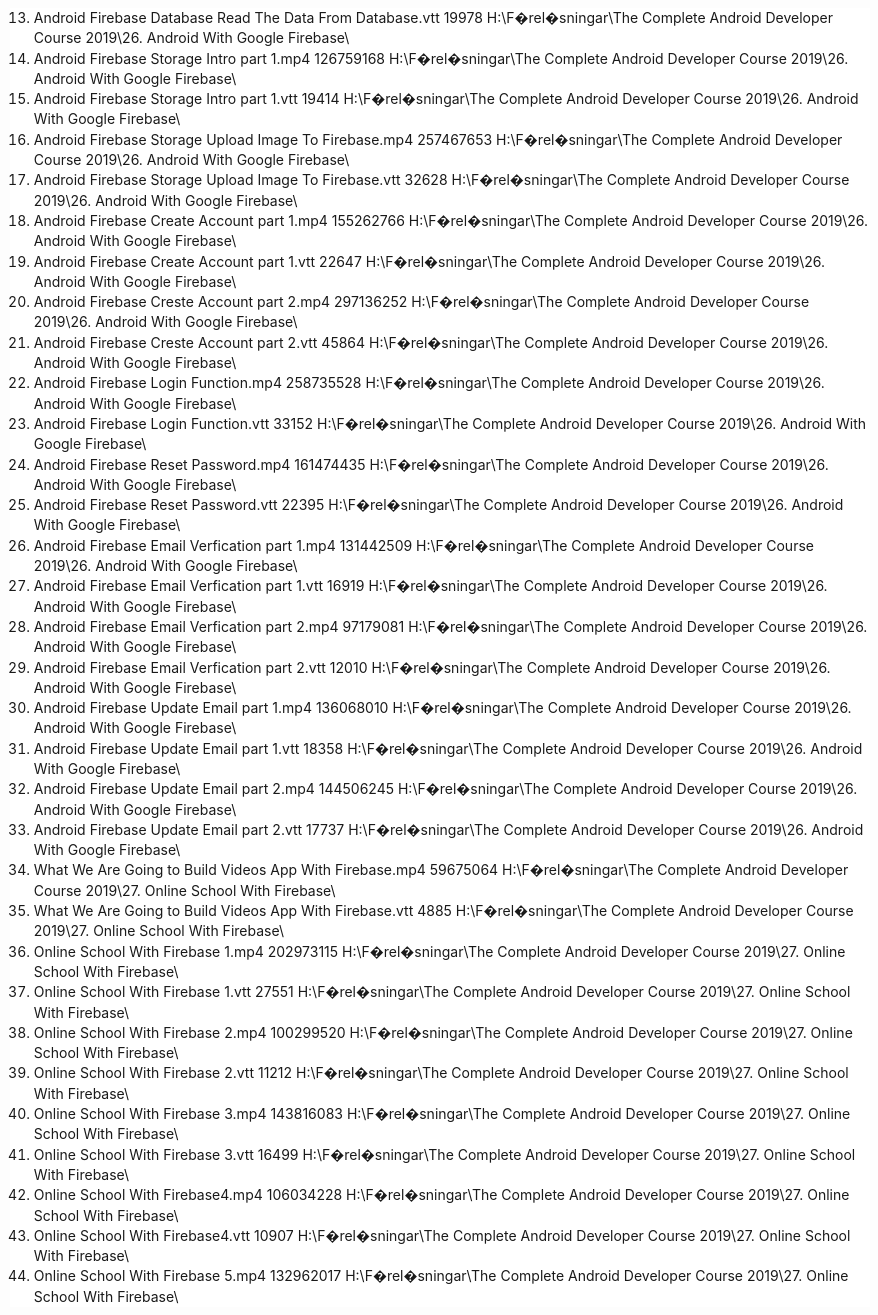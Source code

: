 13. Android Firebase Database Read The Data From Database.vtt  19978       H:\F�rel�sningar\The Complete Android Developer Course 2019\26. Android With Google Firebase\  
14. Android Firebase Storage Intro part 1.mp4                 126759168   H:\F�rel�sningar\The Complete Android Developer Course 2019\26. Android With Google Firebase\  
14. Android Firebase Storage Intro part 1.vtt                 19414       H:\F�rel�sningar\The Complete Android Developer Course 2019\26. Android With Google Firebase\  
15. Android Firebase Storage Upload Image To Firebase.mp4     257467653   H:\F�rel�sningar\The Complete Android Developer Course 2019\26. Android With Google Firebase\  
15. Android Firebase Storage Upload Image To Firebase.vtt     32628       H:\F�rel�sningar\The Complete Android Developer Course 2019\26. Android With Google Firebase\  
2. Android Firebase Create Account part 1.mp4                 155262766   H:\F�rel�sningar\The Complete Android Developer Course 2019\26. Android With Google Firebase\  
2. Android Firebase Create Account part 1.vtt                 22647       H:\F�rel�sningar\The Complete Android Developer Course 2019\26. Android With Google Firebase\  
3. Android Firebase Creste Account part 2.mp4                 297136252   H:\F�rel�sningar\The Complete Android Developer Course 2019\26. Android With Google Firebase\  
3. Android Firebase Creste Account part 2.vtt                 45864       H:\F�rel�sningar\The Complete Android Developer Course 2019\26. Android With Google Firebase\  
4. Android Firebase Login Function.mp4                        258735528   H:\F�rel�sningar\The Complete Android Developer Course 2019\26. Android With Google Firebase\  
4. Android Firebase Login Function.vtt                        33152       H:\F�rel�sningar\The Complete Android Developer Course 2019\26. Android With Google Firebase\  
5. Android Firebase Reset Password.mp4                        161474435   H:\F�rel�sningar\The Complete Android Developer Course 2019\26. Android With Google Firebase\  
5. Android Firebase Reset Password.vtt                        22395       H:\F�rel�sningar\The Complete Android Developer Course 2019\26. Android With Google Firebase\  
6. Android Firebase Email Verfication part 1.mp4              131442509   H:\F�rel�sningar\The Complete Android Developer Course 2019\26. Android With Google Firebase\  
6. Android Firebase Email Verfication part 1.vtt              16919       H:\F�rel�sningar\The Complete Android Developer Course 2019\26. Android With Google Firebase\  
7. Android Firebase Email Verfication part  2.mp4             97179081    H:\F�rel�sningar\The Complete Android Developer Course 2019\26. Android With Google Firebase\  
7. Android Firebase Email Verfication part  2.vtt             12010       H:\F�rel�sningar\The Complete Android Developer Course 2019\26. Android With Google Firebase\  
8. Android Firebase Update Email part 1.mp4                   136068010   H:\F�rel�sningar\The Complete Android Developer Course 2019\26. Android With Google Firebase\  
8. Android Firebase Update Email part 1.vtt                   18358       H:\F�rel�sningar\The Complete Android Developer Course 2019\26. Android With Google Firebase\  
9. Android Firebase Update Email part 2.mp4                   144506245   H:\F�rel�sningar\The Complete Android Developer Course 2019\26. Android With Google Firebase\  
9. Android Firebase Update Email part 2.vtt                   17737       H:\F�rel�sningar\The Complete Android Developer Course 2019\26. Android With Google Firebase\  
1. What We Are Going to Build Videos App With Firebase.mp4    59675064    H:\F�rel�sningar\The Complete Android Developer Course 2019\27. Online School With Firebase\  
1. What We Are Going to Build Videos App With Firebase.vtt    4885        H:\F�rel�sningar\The Complete Android Developer Course 2019\27. Online School With Firebase\  
2. Online School With Firebase 1.mp4                          202973115   H:\F�rel�sningar\The Complete Android Developer Course 2019\27. Online School With Firebase\  
2. Online School With Firebase 1.vtt                          27551       H:\F�rel�sningar\The Complete Android Developer Course 2019\27. Online School With Firebase\  
3. Online School With Firebase 2.mp4                          100299520   H:\F�rel�sningar\The Complete Android Developer Course 2019\27. Online School With Firebase\  
3. Online School With Firebase 2.vtt                          11212       H:\F�rel�sningar\The Complete Android Developer Course 2019\27. Online School With Firebase\  
4. Online School With Firebase 3.mp4                          143816083   H:\F�rel�sningar\The Complete Android Developer Course 2019\27. Online School With Firebase\  
4. Online School With Firebase 3.vtt                          16499       H:\F�rel�sningar\The Complete Android Developer Course 2019\27. Online School With Firebase\  
5. Online School With Firebase4.mp4                           106034228   H:\F�rel�sningar\The Complete Android Developer Course 2019\27. Online School With Firebase\  
5. Online School With Firebase4.vtt                           10907       H:\F�rel�sningar\The Complete Android Developer Course 2019\27. Online School With Firebase\  
6. Online School With Firebase 5.mp4                          132962017   H:\F�rel�sningar\The Complete Android Developer Course 2019\27. Online School With Firebase\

● **Exercise requirements**:
Transcribe the records above exactly and drop every picture.

● **Answer to this task**:
Source code

: 13. Android Firebase Database Read The Data From Database.vtt  19978       H:\F�rel�sningar\The Complete Android Developer Course 2019\26. Android With Google Firebase\  
14. Android Firebase Storage Intro part 1.mp4                 126759168   H:\F�rel�sningar\The Complete Android Developer Course 2019\26. Android With Google Firebase\  
14. Android Firebase Storage Intro part 1.vtt                 19414       H:\F�rel�sningar\The Complete Android Developer Course 2019\26. Android With Google Firebase\  
15. Android Firebase Storage Upload Image To Firebase.mp4     257467653   H:\F�rel�sningar\The Complete Android Developer Course 2019\26. Android With Google Firebase\  
15. Android Firebase Storage Upload Image To Firebase.vtt     32628       H:\F�rel�sningar\The Complete Android Developer Course 2019\26. Android With Google Firebase\  
2. Android Firebase Create Account part 1.mp4                 155262766   H:\F�rel�sningar\The Complete Android Developer Course 2019\26. Android With Google Firebase\  
2. Android Firebase Create Account part 1.vtt                 22647       H:\F�rel�sningar\The Complete Android Developer Course 2019\26. Android With Google Firebase\  
3. Android Firebase Creste Account part 2.mp4                 297136252   H:\F�rel�sningar\The Complete Android Developer Course 2019\26. Android With Google Firebase\  
3. Android Firebase Creste Account part 2.vtt                 45864       H:\F�rel�sningar\The Complete Android Developer Course 2019\26. Android With Google Firebase\  
4. Android Firebase Login Function.mp4                        258735528   H:\F�rel�sningar\The Complete Android Developer Course 2019\26. Android With Google Firebase\  
4. Android Firebase Login Function.vtt                        33152       H:\F�rel�sningar\The Complete Android Developer Course 2019\26. Android With Google Firebase\  
5. Android Firebase Reset Password.mp4                        161474435   H:\F�rel�sningar\The Complete Android Developer Course 2019\26. Android With Google Firebase\  
5. Android Firebase Reset Password.vtt                        22395       H:\F�rel�sningar\The Complete Android Developer Course 2019\26. Android With Google Firebase\  
6. Android Firebase Email Verfication part 1.mp4              131442509   H:\F�rel�sningar\The Complete Android Developer Course 2019\26. Android With Google Firebase\  
6. Android Firebase Email Verfication part 1.vtt              16919       H:\F�rel�sningar\The Complete Android Developer Course 2019\26. Android With Google Firebase\  
7. Android Firebase Email Verfication part  2.mp4             97179081    H:\F�rel�sningar\The Complete Android Developer Course 2019\26. Android With Google Firebase\  
7. Android Firebase Email Verfication part  2.vtt             12010       H:\F�rel�sningar\The Complete Android Developer Course 2019\26. Android With Google Firebase\  
8. Android Firebase Update Email part 1.mp4                   136068010   H:\F�rel�sningar\The Complete Android Developer Course 2019\26. Android With Google Firebase\  
8. Android Firebase Update Email part 1.vtt                   18358       H:\F�rel�sningar\The Complete Android Developer Course 2019\26. Android With Google Firebase\  
9. Android Firebase Update Email part 2.mp4                   144506245   H:\F�rel�sningar\The Complete Android Developer Course 2019\26. Android With Google Firebase\  
9. Android Firebase Update Email part 2.vtt                   17737       H:\F�rel�sningar\The Complete Android Developer Course 2019\26. Android With Google Firebase\  
1. What We Are Going to Build Videos App With Firebase.mp4    59675064    H:\F�rel�sningar\The Complete Android Developer Course 2019\27. Online School With Firebase\  
1. What We Are Going to Build Videos App With Firebase.vtt    4885        H:\F�rel�sningar\The Complete Android Developer Course 2019\27. Online School With Firebase\  
2. Online School With Firebase 1.mp4                          202973115   H:\F�rel�sningar\The Complete Android Developer Course 2019\27. Online School With Firebase\  
2. Online School With Firebase 1.vtt                          27551       H:\F�rel�sningar\The Complete Android Developer Course 2019\27. Online School With Firebase\  
3. Online School With Firebase 2.mp4                          100299520   H:\F�rel�sningar\The Complete Android Developer Course 2019\27. Online School With Firebase\  
3. Online School With Firebase 2.vtt                          11212       H:\F�rel�sningar\The Complete Android Developer Course 2019\27. Online School With Firebase\  
4. Online School With Firebase 3.mp4                          143816083   H:\F�rel�sningar\The Complete Android Developer Course 2019\27. Online School With Firebase\  
4. Online School With Firebase 3.vtt                          16499       H:\F�rel�sningar\The Complete Android Developer Course 2019\27. Online School With Firebase\  
5. Online School With Firebase4.mp4                           106034228   H:\F�rel�sningar\The Complete Android Developer Course 2019\27. Online School With Firebase\  
5. Online School With Firebase4.vtt                           10907       H:\F�rel�sningar\The Complete Android Developer Course 2019\27. Online School With Firebase\  
6. Online School With Firebase 5.mp4                          132962017   H:\F�rel�sningar\The Complete Android Developer Course 2019\27. Online School With Firebase\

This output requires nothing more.